October 25, 2010

Hoffman: in a dreadful manner


According to the October 25, 1817 issue of the New York Evening Post, a boy was sitting on the "Courtlandt-street Dock, with his legs hanging over the wharf." A steamboat was coming in and he tried to jump down on it. Instead, he was caught by the boat and his right leg was crushed "in a dreadful manner." His right leg had to be amputated above the knee.

The boy, future writer Charles Fenno Hoffman, replaced his missing limb with "a cork substitute," according to the Cyclopedia of American Literature, compiled by Evert Augustus Duyckinck. According to all reports, the lack of a right leg never impeded Hoffman in any way. He continued "the out-door life and athletic exercises" which he enjoyed. At age 15, he enrolled at Columbia College, where he particularly excelled on the debate team.
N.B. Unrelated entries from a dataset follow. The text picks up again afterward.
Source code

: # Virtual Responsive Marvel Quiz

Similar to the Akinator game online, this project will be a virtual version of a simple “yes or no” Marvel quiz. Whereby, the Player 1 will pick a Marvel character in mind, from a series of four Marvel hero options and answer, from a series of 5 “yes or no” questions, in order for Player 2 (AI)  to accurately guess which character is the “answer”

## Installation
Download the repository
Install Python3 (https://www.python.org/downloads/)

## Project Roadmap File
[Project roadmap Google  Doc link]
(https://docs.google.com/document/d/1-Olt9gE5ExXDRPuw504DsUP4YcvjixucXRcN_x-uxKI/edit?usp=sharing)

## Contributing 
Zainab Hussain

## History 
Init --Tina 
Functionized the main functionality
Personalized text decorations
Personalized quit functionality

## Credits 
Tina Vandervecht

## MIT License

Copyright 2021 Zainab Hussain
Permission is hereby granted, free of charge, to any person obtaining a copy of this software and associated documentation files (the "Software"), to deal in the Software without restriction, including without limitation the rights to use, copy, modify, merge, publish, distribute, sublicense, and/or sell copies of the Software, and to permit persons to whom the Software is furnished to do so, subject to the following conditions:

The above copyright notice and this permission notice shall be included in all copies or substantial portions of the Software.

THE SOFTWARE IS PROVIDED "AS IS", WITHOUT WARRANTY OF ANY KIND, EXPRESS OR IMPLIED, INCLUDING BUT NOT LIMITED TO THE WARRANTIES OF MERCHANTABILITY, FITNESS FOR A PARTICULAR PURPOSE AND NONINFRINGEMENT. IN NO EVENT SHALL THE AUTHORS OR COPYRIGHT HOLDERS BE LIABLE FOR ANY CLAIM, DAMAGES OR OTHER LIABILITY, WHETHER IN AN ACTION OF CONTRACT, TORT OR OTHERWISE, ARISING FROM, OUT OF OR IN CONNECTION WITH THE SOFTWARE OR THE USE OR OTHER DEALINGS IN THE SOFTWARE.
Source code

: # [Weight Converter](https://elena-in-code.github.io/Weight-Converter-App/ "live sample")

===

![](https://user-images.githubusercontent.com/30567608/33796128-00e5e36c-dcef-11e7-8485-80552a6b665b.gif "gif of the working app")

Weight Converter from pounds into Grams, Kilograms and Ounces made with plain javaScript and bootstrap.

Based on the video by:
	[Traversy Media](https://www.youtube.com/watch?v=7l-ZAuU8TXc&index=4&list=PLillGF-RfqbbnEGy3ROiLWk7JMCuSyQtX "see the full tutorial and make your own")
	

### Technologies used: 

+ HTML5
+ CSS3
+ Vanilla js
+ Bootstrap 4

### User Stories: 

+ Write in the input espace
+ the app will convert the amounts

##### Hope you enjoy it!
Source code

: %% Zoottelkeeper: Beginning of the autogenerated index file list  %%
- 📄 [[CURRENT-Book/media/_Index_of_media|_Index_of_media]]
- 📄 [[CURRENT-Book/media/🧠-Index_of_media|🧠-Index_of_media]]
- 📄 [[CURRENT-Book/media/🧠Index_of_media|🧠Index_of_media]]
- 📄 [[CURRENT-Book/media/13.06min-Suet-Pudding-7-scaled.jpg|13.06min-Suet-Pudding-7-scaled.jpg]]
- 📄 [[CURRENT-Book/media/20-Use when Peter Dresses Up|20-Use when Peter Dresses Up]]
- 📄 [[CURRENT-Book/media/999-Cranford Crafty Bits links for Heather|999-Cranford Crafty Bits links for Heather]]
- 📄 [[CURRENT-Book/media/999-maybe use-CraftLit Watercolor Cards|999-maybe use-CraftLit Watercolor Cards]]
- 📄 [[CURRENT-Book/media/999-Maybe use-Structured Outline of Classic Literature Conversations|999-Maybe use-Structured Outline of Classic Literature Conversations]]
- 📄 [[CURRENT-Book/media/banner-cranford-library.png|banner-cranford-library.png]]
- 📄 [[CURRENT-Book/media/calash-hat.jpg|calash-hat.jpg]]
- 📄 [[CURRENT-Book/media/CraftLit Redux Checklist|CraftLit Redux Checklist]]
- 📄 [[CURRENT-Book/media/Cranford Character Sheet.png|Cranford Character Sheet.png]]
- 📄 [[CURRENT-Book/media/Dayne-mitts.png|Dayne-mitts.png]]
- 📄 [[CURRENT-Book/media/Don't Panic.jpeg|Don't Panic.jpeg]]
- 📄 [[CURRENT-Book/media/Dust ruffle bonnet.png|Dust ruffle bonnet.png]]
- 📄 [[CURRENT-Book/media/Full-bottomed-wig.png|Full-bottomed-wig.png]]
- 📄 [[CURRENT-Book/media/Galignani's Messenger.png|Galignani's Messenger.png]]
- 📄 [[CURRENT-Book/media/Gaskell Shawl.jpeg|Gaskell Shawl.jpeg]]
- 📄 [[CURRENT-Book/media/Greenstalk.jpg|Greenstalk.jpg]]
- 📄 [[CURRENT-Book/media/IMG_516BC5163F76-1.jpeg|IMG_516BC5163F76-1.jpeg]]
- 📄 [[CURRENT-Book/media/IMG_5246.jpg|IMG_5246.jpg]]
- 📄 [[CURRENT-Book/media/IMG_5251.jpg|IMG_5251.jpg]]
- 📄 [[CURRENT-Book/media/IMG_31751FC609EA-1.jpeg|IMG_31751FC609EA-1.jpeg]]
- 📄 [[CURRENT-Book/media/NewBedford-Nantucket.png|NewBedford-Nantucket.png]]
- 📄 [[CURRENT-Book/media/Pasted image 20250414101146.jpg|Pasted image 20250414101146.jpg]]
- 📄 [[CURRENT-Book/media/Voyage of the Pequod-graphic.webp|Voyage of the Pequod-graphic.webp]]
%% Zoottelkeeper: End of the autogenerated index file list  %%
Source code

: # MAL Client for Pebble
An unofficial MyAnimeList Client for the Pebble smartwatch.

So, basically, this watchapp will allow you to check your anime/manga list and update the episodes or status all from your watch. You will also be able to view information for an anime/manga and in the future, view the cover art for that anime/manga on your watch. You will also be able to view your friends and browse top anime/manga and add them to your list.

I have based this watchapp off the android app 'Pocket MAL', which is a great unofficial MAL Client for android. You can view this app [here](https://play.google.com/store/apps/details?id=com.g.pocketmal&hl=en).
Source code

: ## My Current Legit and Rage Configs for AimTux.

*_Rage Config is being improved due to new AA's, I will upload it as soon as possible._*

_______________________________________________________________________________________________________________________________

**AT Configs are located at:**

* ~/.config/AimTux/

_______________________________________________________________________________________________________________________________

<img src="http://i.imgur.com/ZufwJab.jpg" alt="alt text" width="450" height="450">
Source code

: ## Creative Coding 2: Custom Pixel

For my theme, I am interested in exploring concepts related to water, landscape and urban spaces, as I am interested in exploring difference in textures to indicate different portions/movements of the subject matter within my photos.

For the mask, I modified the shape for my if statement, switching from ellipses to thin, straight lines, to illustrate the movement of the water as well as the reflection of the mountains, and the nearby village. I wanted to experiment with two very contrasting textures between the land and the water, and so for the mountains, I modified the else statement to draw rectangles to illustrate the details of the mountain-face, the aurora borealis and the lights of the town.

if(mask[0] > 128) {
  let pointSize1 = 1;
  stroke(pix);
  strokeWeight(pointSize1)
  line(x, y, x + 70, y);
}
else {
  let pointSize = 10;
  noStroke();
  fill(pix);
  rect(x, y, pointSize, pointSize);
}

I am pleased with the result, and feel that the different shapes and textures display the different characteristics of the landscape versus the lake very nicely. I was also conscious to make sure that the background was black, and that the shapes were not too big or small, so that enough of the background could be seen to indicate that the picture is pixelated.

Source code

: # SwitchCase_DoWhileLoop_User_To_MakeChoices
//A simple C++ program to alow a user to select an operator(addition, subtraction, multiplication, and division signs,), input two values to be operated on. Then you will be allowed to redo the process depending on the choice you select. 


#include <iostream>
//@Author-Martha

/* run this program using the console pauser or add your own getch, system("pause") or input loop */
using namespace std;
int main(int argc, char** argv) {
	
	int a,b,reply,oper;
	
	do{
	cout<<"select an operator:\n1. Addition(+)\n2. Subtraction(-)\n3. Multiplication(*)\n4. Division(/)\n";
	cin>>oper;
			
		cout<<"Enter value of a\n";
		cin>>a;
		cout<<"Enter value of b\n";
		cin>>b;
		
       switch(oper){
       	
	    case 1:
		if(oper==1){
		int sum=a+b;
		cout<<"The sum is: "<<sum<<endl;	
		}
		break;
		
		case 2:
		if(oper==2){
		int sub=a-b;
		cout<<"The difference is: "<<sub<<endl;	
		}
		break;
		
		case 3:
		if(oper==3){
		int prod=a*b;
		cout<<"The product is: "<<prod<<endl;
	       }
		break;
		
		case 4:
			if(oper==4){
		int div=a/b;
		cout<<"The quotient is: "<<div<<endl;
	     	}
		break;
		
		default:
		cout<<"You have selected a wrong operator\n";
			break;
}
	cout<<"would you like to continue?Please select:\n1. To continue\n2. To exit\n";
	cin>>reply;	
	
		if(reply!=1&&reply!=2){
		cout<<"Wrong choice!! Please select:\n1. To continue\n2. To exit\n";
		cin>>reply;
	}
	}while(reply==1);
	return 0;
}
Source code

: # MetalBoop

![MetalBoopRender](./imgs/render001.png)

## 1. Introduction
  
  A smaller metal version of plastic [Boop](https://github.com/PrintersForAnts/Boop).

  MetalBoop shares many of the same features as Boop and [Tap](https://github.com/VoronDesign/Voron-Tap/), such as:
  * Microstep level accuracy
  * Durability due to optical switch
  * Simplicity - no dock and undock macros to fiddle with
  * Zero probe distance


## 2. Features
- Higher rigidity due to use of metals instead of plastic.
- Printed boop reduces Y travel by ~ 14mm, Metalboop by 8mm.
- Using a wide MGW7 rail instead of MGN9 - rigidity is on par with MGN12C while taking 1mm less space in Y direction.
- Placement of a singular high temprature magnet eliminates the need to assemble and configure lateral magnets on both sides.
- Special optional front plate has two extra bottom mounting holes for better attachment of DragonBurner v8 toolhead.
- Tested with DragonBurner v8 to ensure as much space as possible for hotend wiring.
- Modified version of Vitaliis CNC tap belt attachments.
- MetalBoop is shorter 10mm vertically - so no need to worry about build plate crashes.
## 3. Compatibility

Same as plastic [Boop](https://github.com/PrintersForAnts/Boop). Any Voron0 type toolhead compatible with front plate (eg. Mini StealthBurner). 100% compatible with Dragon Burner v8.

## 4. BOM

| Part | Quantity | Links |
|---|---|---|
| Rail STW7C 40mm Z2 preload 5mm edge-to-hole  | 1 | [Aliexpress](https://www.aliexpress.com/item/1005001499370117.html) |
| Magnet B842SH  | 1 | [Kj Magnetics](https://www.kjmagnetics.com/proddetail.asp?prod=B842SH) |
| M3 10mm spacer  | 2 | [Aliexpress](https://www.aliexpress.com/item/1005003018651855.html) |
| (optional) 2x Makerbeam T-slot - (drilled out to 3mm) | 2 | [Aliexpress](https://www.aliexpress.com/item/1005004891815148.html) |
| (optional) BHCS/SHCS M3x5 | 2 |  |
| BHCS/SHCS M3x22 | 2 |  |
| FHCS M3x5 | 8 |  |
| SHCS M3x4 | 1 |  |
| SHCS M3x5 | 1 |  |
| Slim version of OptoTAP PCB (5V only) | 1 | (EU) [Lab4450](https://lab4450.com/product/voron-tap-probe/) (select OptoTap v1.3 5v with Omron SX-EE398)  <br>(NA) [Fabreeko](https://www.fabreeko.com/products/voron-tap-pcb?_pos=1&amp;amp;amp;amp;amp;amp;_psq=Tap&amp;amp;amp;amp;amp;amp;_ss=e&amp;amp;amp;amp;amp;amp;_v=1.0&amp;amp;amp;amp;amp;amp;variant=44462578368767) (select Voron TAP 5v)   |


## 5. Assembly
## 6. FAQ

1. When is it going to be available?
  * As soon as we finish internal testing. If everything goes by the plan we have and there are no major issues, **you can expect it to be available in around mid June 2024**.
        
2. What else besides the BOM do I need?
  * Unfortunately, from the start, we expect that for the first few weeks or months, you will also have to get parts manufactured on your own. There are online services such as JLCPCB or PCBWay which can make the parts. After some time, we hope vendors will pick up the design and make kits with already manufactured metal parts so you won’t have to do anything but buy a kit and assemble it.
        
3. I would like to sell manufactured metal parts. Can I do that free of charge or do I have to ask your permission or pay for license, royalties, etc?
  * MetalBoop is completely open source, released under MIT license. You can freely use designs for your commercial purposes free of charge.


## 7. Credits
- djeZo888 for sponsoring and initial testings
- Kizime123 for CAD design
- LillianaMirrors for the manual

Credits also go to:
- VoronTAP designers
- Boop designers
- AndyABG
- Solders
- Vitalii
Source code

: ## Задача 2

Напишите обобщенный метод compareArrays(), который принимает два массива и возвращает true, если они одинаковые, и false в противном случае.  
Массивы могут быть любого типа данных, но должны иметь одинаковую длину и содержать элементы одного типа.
He dropped out in his junior year but was apparently given an honorary degree years later.

Perhaps his most interesting accomplishment to emphasize Hoffman's "out-door" and "athletic" life was his trip in 1833. That year, he traveled on horseback from his home in New York as far west as the Mississippi River, through Kentucky and Virginia, in the dead of winter. The trip was the basis for his book A Winter in the West.

Hoffman and his friends never seem to mention much about the leg situation. But, looking at one particular scene in A Winter in the West, you can't help but picture his situation:

I rode thus for miles without seeing a living thing except a raven, which... I at once took it for granted was hovering near one of the savage beasts to which he so faithfully plays the jackal. Wheeling my horse suddenly from the trail towards a thicket of dwarf oaks... he shied from the bush, and I was thrown upon the spot. After extricating the foot, by which I was dragged a yard or two, from the stirrup, I sprang up but little hurt, and moved as quickly as possible to catch my horse... "This is very ridiculous."

...I sat down at once among the long dry grass, and stripping off my leggings, and disembarassing my heels of the now useless spurs, stowed all away in my coat-pockets.